═══ Material provided ═══
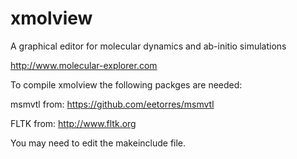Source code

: # xmolview
A graphical editor for molecular dynamics and ab-initio simulations

http://www.molecular-explorer.com

To compile xmolview the following packges are needed:

msmvtl from: https://github.com/eetorres/msmvtl

FLTK from: http://www.fltk.org

You may need to edit the makeinclude file.
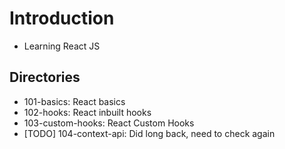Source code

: # Introduction

- Learning React JS

## Directories

- 101-basics: React basics
- 102-hooks: React inbuilt hooks
- 103-custom-hooks: React Custom Hooks
- [TODO] 104-context-api: Did long back, need to check again
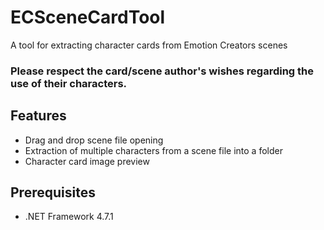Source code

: # ECSceneCardTool
A tool for extracting character cards from Emotion Creators scenes

### Please respect the card/scene author's wishes regarding the use of their characters.

## Features
- Drag and drop scene file opening
- Extraction of multiple characters from a scene file into a folder
- Character card image preview

## Prerequisites
- .NET Framework 4.7.1
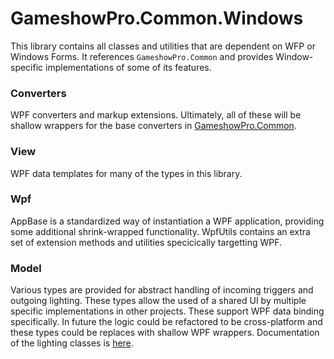 ﻿# GameshowPro.Common.Windows
This library contains all classes and utilities that are dependent on WFP or Windows Forms. It references `GameshowPro.Common` and provides Window-specific implementations of some of its features.
### Converters
WPF converters and markup extensions. Ultimately, all of these will be shallow wrappers for the base converters in [GameshowPro.Common](../../GameshowPro.Common/Docs/README.md).
### View
WPF data templates for many of the types in this library.
### Wpf
AppBase is a standardized way of instantiation a WPF application, providing some additional shrink-wrapped functionality.
WpfUtils contains an extra set of extension methods and utilities specicically targetting WPF.
### Model
Various types are provided for abstract handling of incoming triggers and outgoing lighting. These types allow the used of a shared UI by multiple specific implementations in other projects. These support WPF data binding specifically. In future the logic could be refactored to be cross-platform and these types could be replaces with shallow WPF wrappers.
Documentation of the lighting classes is [here](Lighting.md).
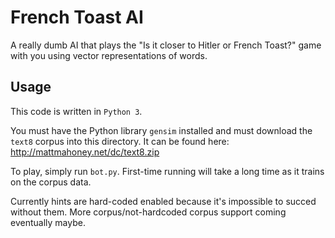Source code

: # French Toast AI

A really dumb AI that plays the "Is it closer to Hitler or French Toast?" game with you using vector representations of words.

## Usage

This code is written in `Python 3`.

You must have the Python library `gensim` installed and must download the `text8` corpus into this directory. It can be found here: http://mattmahoney.net/dc/text8.zip

To play, simply run `bot.py`. First-time running will take a long time as it trains on the corpus data.

Currently hints are hard-coded enabled because it's impossible to succed without them. More corpus/not-hardcoded corpus support coming eventually maybe.

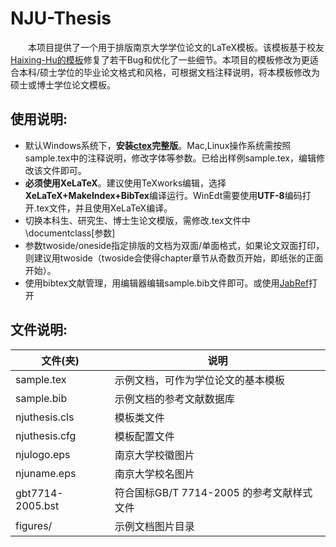 # NJU-Thesis

　　本项目提供了一个用于排版南京大学学位论文的LaTeX模板。该模板基于校友[Haixing-Hu的模板](https://github.com/Haixing-Hu/nju-thesis)修复了若干Bug和优化了一些细节。本项目的模板修改为更适合本科/硕士学位的毕业论文格式和风格，可根据文档注释说明，将本模板修改为硕士或博士学位论文模板。  
  
## 使用说明:
* 默认Windows系统下，**安装[ctex](http://www.ctex.org/CTeXDownload/)完整版**。Mac,Linux操作系统需按照sample.tex中的注释说明，修改字体等参数。已给出样例sample.tex，编辑修改该文件即可。
* **必须使用XeLaTeX**。建议使用TeXworks编辑，选择**XeLaTeX+MakeIndex+BibTex**编译运行。WinEdt需要使用**UTF-8**编码打开.tex文件，并且使用XeLaTeX编译。
* 切换本科生、研究生、博士生论文模版，需修改.tex文件中\documentclass[参数]
* 参数twoside/oneside指定排版的文档为双面/单面格式，如果论文双面打印，则建议用twoside（twoside会使得chapter章节从奇数页开始，即纸张的正面开始）。
* 使用bibtex文献管理，用编辑器编辑sample.bib文件即可。或使用[JabRef](http://www.jabref.org/)打开

## 文件说明:
|文件(夹)|说明|
|-|-|
|sample.tex | 示例文档，可作为学位论文的基本模板|
|sample.bib | 示例文档的参考文献数据库|
|njuthesis.cls | 模板类文件|
|njuthesis.cfg | 模板配置文件|
|njulogo.eps | 南京大学校徽图片|
|njuname.eps | 南京大学校名图片|
|gbt7714-2005.bst | 符合国标GB/T 7714-2005 的参考文献样式文件|
|figures/ | 示例文档图片目录|
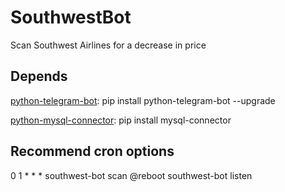 # SouthwestBot
Scan Southwest Airlines for a decrease in price

## Depends
[python-telegram-bot](https://github.com/python-telegram-bot/python-telegram-bot): pip install python-telegram-bot --upgrade

[python-mysql-connector](https://dev.mysql.com/downloads/connector/python/): pip install mysql-connector

## Recommend cron options
0 1 * * * southwest-bot scan
@reboot southwest-bot listen
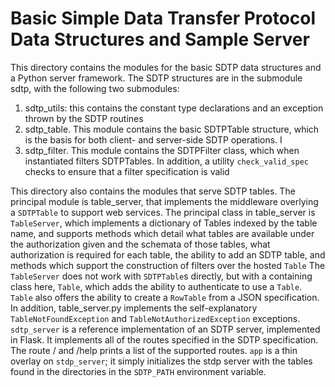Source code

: # Basic Simple Data Transfer Protocol Data Structures and Sample Server
This directory contains the modules for the basic SDTP data structures and a Python server framework.  The SDTP structures are in the submodule sdtp, with the following two submodules:
1. sdtp_utils: this contains the constant type declarations and an exception thrown by the SDTP routines
2. sdtp_table. This module contains the basic SDTPTable structure, which is the basis for both client- and server-side SDTP operations.  I
3. sdtp_filter. This module contains  the SDTPFilter class, which when instantiated filters SDTPTables.  In addition, a utility `check_valid_spec` checks to ensure that a filter specification is valid

This directory also contains the modules that serve SDTP tables.  The principal module is table_server, that implements the middleware overlying a `SDTPTable` to support web services.  The principal class in table_server is `TableServer`, which implements a dictionary of Tables indexed by the table name, and supports methods which detail what tables are available under the authorization given and the schemata of those tables, what authorization is required for each table, the ability to add an SDTP table, and methods which support the construction of filters over the hosted `Table`
The `TableServer` does not work with `SDTPTable`s directly, but with a containing class here, `Table`, which adds the ability to authenticate to use a `Table`.  `Table` also offers the ability to create a `RowTable` from a JSON specification.
In addition, table_server.py implements the self-explanatory `TableNotFoundException` and `TableNotAuthorizedException` exceptions.
`sdtp_server` is a reference implementation of an SDTP server, implemented in Flask.  It implements all of the routes specified in the SDTP specification.  The route / and /help prints a list of the supported routes.
`app` is a thin overlay on `stdp_server`; it simply initializes the stdp server with the tables found in the directories in the `SDTP_PATH` environment variable.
═══
Say how many lines in the data hold the string "corpus". No other content should accompany the number.

3